The new and final Indiana Jones film starring Harrison Ford just got its premiere in Cannes. After ticketing woes, Euronews Culture managed to snag a seat. Was it worth it? Not really, it turns out...
Harrison Ford dons the fedora and the leather jacket for a fifth and final time in James Mangold’s Indiana Jones and The Dial of Destiny, the first Spielberg-less Indy. And it’s not the final hurrah we were hoping for...
It starts with an extremely promising prologue, which features one of the best action set pieces in the series. The 1944-set first act has a young(er) Indiana Jones (an impressively de-aged Ford) and his pal Basil Shaw (Toby Jones) in the middle of a Nazi looting session in a burning fort. We’re in the dying days of World War II and the beleaguered fascists are desperately looking to secure some occult trinkets for the Führer, including the Lance of Longinus - the blade that drew Christ’s blood. However, the film’s true MacGuffin soon comes to the fore, as Nazi Jürgen Voller (Mads Mikkelsen) understands that true power resides in Archimedes’ temporal contraption, the Antikythera, halved in two so that the whole may never fall into the wrong hands.
Cut to 1969, when an aging Indy is living in a small New York flat, complaining about his beatnik neighbours making too much noise with their hippy music, and making sure his morning coffees are Irish. The grumpy Dr. Jones, who is on the verge of retirement, has also been served divorce papers from Marion (Karen Allen), who was not able to cope with the grief of their son’s death.
The monotony of his current life is quickly broken with the appearance of his goddaughter Helena Shaw aka: Wombat (Phoebe Waller-Bridge). She’s on a mission of her own to continue to her pop Basil's search for the Dial. Indeed, much like John Hurt’s Harold Oxley in the previous adventure, Basil was driven insane by his research, believing that the Antikythera could predict “fissures in time”. The sizeable snag is that she’s not the only one looking for the steam-punk prize, as Voller – who has since helped the US win the space race – wants to get his “You didn’t win the war, Hitler lost it” mitts on the mythical object. Cue: Helena persuading Indy to join her on a globetrotting adventure to Morocco, Greece and Syracuse in order to “go out with a bang, back in the saddle – I’m not selling this, am I?”
You’re not wrong, Wombat.
Brass tacks: Indiana Jones and The Dial of Destiny starts off well, continues admirably during the predictable fetch quest, and utterly fowls it up by the last act. It’s not a complete disaster, but you genuinely wonder what the writers were mainlining when they came up with their barmy showdown, which completely wastes Mikkelsen’s efforts and feels like a cross between a Doctor Who episode retooled by the writers of The Magic School Bus. The thematic of time is taken way too literally, and while more charitable viewers may see a heroically stupid and audacious swerve to be applauded, it’s hard not to curse the squandered build-up and bemoan the fact the line “I’ve learned that it’s not what you believe in but how hard you believe in it” wasn’t handled with more care. The alien payoff 15 years ago in Kingdom of the Crystal Skull suddenly don’t feel so naff.

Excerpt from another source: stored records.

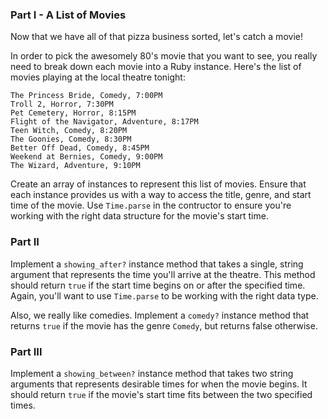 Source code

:### Part I - A List of Movies

Now that we have all of that pizza business sorted, let's catch a movie!

In order to pick the awesomely 80's movie that you want to see, you really need to break down
each movie into a Ruby instance. Here's the list of movies playing at the local
theatre tonight:

```no-highlight
The Princess Bride, Comedy, 7:00PM
Troll 2, Horror, 7:30PM
Pet Cemetery, Horror, 8:15PM
Flight of the Navigator, Adventure, 8:17PM
Teen Witch, Comedy, 8:20PM
The Goonies, Comedy, 8:30PM
Better Off Dead, Comedy, 8:45PM
Weekend at Bernies, Comedy, 9:00PM
The Wizard, Adventure, 9:10PM
```

Create an array of instances to represent this list of movies. Ensure that each
instance provides us with a way to access the title, genre, and start time of the
movie. Use `Time.parse` in the contructor to ensure you're working with the
right data structure for the movie's start time.

### Part II

Implement a `showing_after?` instance method that takes a single, string
argument that represents the time you'll arrive at the theatre. This
method should return `true` if the start time begins on or after the specified
time. Again, you'll want to use `Time.parse` to be working with the right data
type.

Also, we really like comedies. Implement a `comedy?` instance method that
returns `true` if the movie has the genre `Comedy`, but returns false otherwise.

### Part III

Implement a `showing_between?` instance method that takes two string arguments
that represents desirable times for when the movie begins. It should return
`true` if the movie's start time fits between the two specified times.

There’s still plenty to admire: the repetitive action remains very slick; the de-aging technology works wonders at the start and there’s none of that uncanny valley / ice-cream face that audiences have been subjected to in countless movies attempting to rejuvenate their stars’ complexions for a flashback sequence; and this instalment’s theme of the passing of time works. Mangold shines here, as he understands how to handle an aging rock star in his twilight years. He excelled at giving Wolverine a banger of a send off with Logan, and handles bittersweet nostalgia well, acknowledging that our 80-year-old hero’s skills have been impacted by the passage of time, loss and regret. There’s a real poignancy to that weathered mentality.
And to Ford’s impressively cut grandad bod, it has to be said.
The character is also given brief moments to dwell on death; when his colleagues or friends meet a grizzly end, none of it is taken for granted like it may have been before. “My friend just got murdered,” he snaps at Helena at one point, showing a man who’s dodged his fair share of bullets and now realises that his luck could soon run out.
It’s in these moments that you remember why the Indiana Jones franchise is so beloved, and why the character remains iconic: he is relatable, fallible, emotional, and never superhuman. But while Ford gives it socks and confirms once again that “it’s not the years, it’s the mileage”, his never-not-entertaining swansong is truly ruined by a four-way screenplay (Mangold, David Koepp, Jez and John-Henry Butterworth) that clearly couldn’t figure out how to say goodbye properly. At least, not ridiculously.
“Yesterday belongs to us,” says Voller during the incriminating final act. That much is true – we’ll always have yesterday’s Raiders of the Lost Arc, the unfairly maligned Temple of Doom and the franchise high of The Last Crusade. However, today is a crushing let-down that belongs to writers who should really know better than to cackhandedly mess with the laws of time.
Indiana Jones and The Dial of Destiny premiered at this year's Cannes Film Festival and is out in cinemas next month.